Return, from the material below, each line in which the word "README" is present.

◆ ◆ ◆ ◆ ◆ ◆ ◆

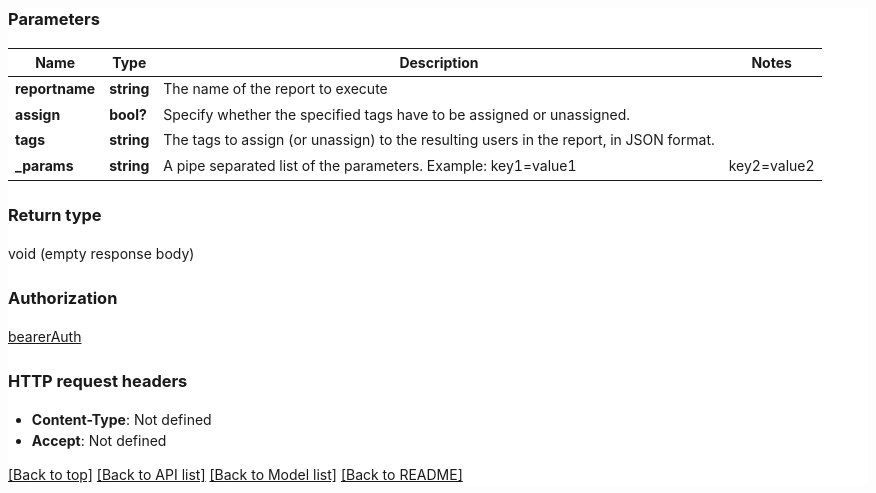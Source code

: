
 ```csharp
```

### Parameters

Name | Type | Description  | Notes
------------- | ------------- | ------------- | -------------
 **reportname** | **string**| The name of the report to execute | 
 **assign** | **bool?**| Specify whether the specified tags have to be assigned or unassigned. | 
 **tags** | **string**| The tags to assign (or unassign) to the resulting users in the report, in JSON format. | 
 **_params** | **string**| A pipe separated list of the parameters. Example: key1&#x3D;value1|key2&#x3D;value2|key3&#x3D;value3 | [optional] 

### Return type

void (empty response body)

### Authorization

[bearerAuth](../README.md#bearerAuth)

### HTTP request headers

 - **Content-Type**: Not defined
 - **Accept**: Not defined

[[Back to top]](#) [[Back to API list]](../README.md#documentation-for-api-endpoints) [[Back to Model list]](../README.md#documentation-for-models) [[Back to README]](../README.md)

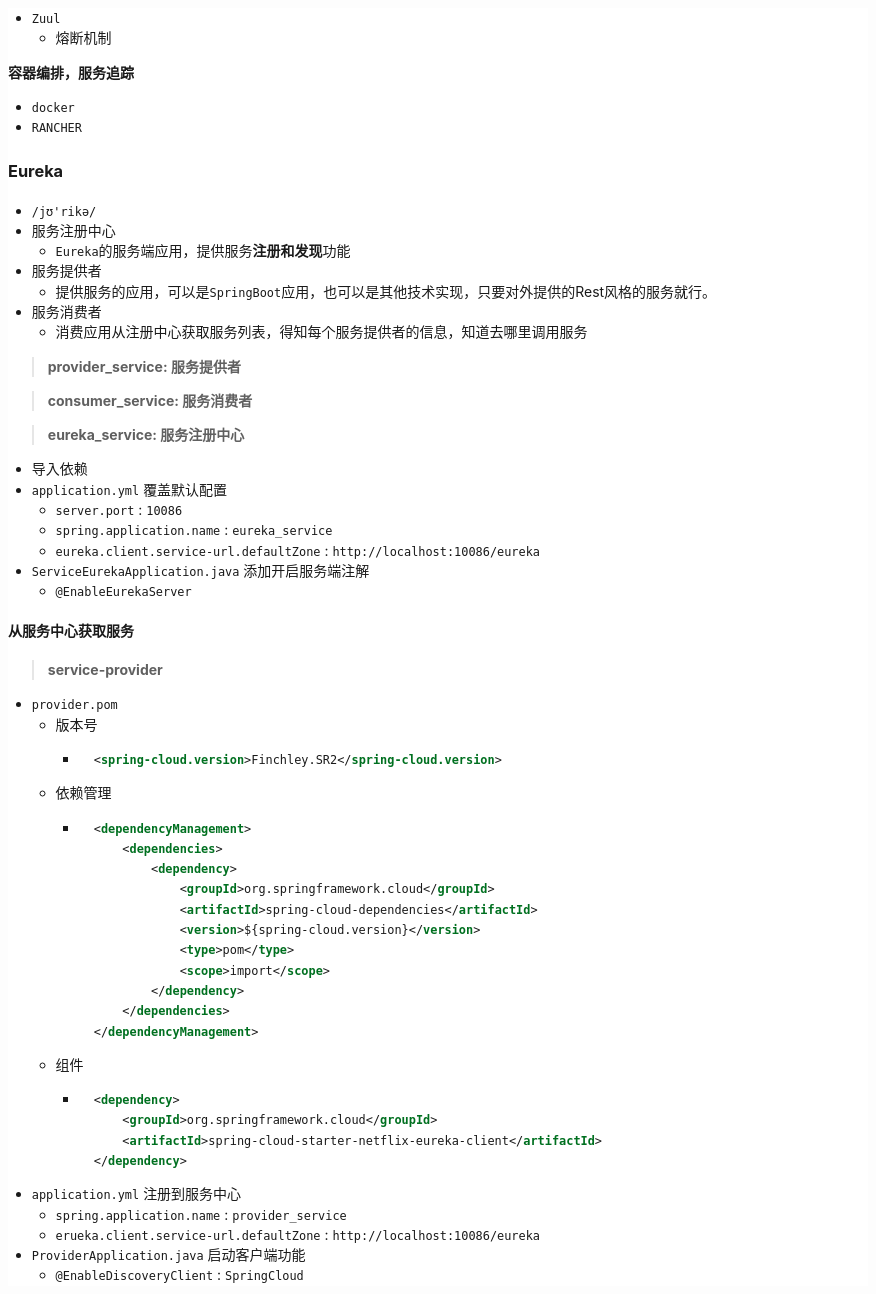 - `Zuul`
    - 熔断机制

**容器编排，服务追踪**
- `docker`
- `RANCHER`    

### Eureka
- `/jʊ'rikə/`
- 服务注册中心
    - `Eureka`的服务端应用，提供服务**注册和发现**功能
- 服务提供者
    - 提供服务的应用，可以是`SpringBoot`应用，也可以是其他技术实现，只要对外提供的Rest风格的服务就行。
- 服务消费者
    - 消费应用从注册中心获取服务列表，得知每个服务提供者的信息，知道去哪里调用服务

> **provider_service: 服务提供者**

> **consumer_service: 服务消费者**

> **eureka_service: 服务注册中心**

- 导入依赖
- `application.yml` 覆盖默认配置
    - `server.port` : `10086`
    - `spring.application.name` : `eureka_service`
    - `eureka.client.service-url.defaultZone` : `http://localhost:10086/eureka`
- `ServiceEurekaApplication.java` 添加开启服务端注解
    - `@EnableEurekaServer` 

#### 从服务中心获取服务

> **service-provider**

- `provider.pom`
    - 版本号
        - ```xml
            <spring-cloud.version>Finchley.SR2</spring-cloud.version>
        ```
    - 依赖管理
        - ```xml
            <dependencyManagement>
                <dependencies>
                    <dependency>
                        <groupId>org.springframework.cloud</groupId>
                        <artifactId>spring-cloud-dependencies</artifactId>
                        <version>${spring-cloud.version}</version>
                        <type>pom</type>
                        <scope>import</scope>
                    </dependency>
                </dependencies>
            </dependencyManagement>
        ```
    - 组件
        - ```xml
            <dependency>
                <groupId>org.springframework.cloud</groupId>
                <artifactId>spring-cloud-starter-netflix-eureka-client</artifactId>
            </dependency>
        ```
- `application.yml` 注册到服务中心
    - `spring.application.name` : `provider_service`
    - `erueka.client.service-url.defaultZone` : `http://localhost:10086/eureka`
- `ProviderApplication.java` 启动客户端功能
    - `@EnableDiscoveryClient` : `SpringCloud`
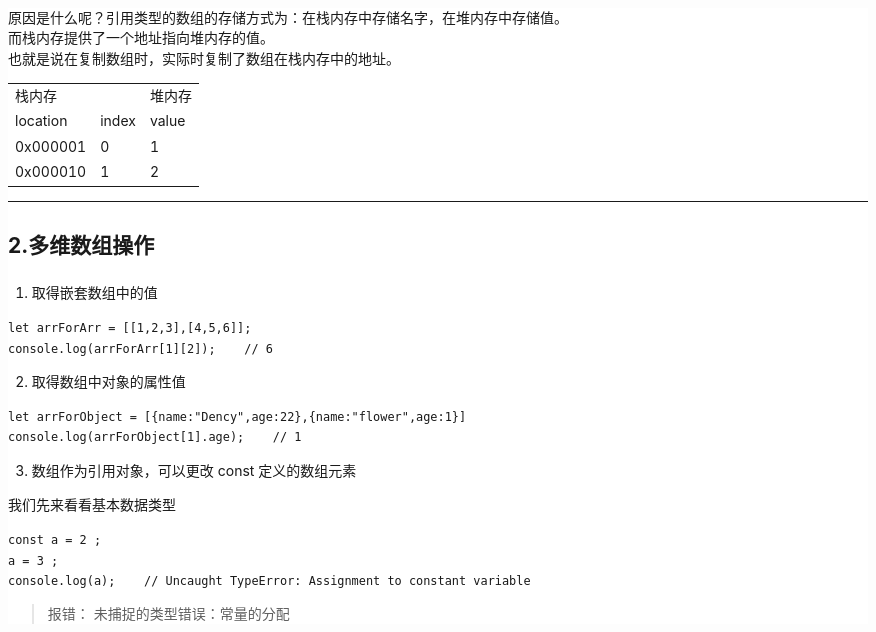 原因是什么呢？引用类型的数组的存储方式为：在栈内存中存储名字，在堆内存中存储值。  
而栈内存提供了一个地址指向堆内存的值。  
也就是说在复制数组时，实际时复制了数组在栈内存中的地址。

<table>
<tr>
    <td colspan="2">栈内存</td>
    <td>堆内存</td>
</tr>
<tr>
<td>location</td>
<td>index</td>
<td>value</td>
</tr>
<tr>
<td>0x000001</td>
<td>0</td>
<td>1</td>
</tr>
<tr>
<td>0x000010</td>
<td>1</td>
<td>2</td>
</tr>
</table>

---

## <p id="secondTitle_2">2.多维数组操作</p>

1. 取得嵌套数组中的值

```
let arrForArr = [[1,2,3],[4,5,6]];
console.log(arrForArr[1][2]);    // 6
```

2. 取得数组中对象的属性值

```
let arrForObject = [{name:"Dency",age:22},{name:"flower",age:1}]
console.log(arrForObject[1].age);    // 1
```

3. 数组作为引用对象，可以更改 const 定义的数组元素

我们先来看看基本数据类型

```
const a = 2 ;
a = 3 ;
console.log(a);    // Uncaught TypeError: Assignment to constant variable

```

> 报错： 未捕捉的类型错误：常量的分配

◆ ◆ ◆ ◆ ◆ ◆ ◆

» **Task response**:
[bearerAuth](../README.md#bearerAuth)
[[Back to top]](#) [[Back to API list]](../README.md#documentation-for-api-endpoints) [[Back to Model list]](../README.md#documentation-for-models) [[Back to README]](../README.md)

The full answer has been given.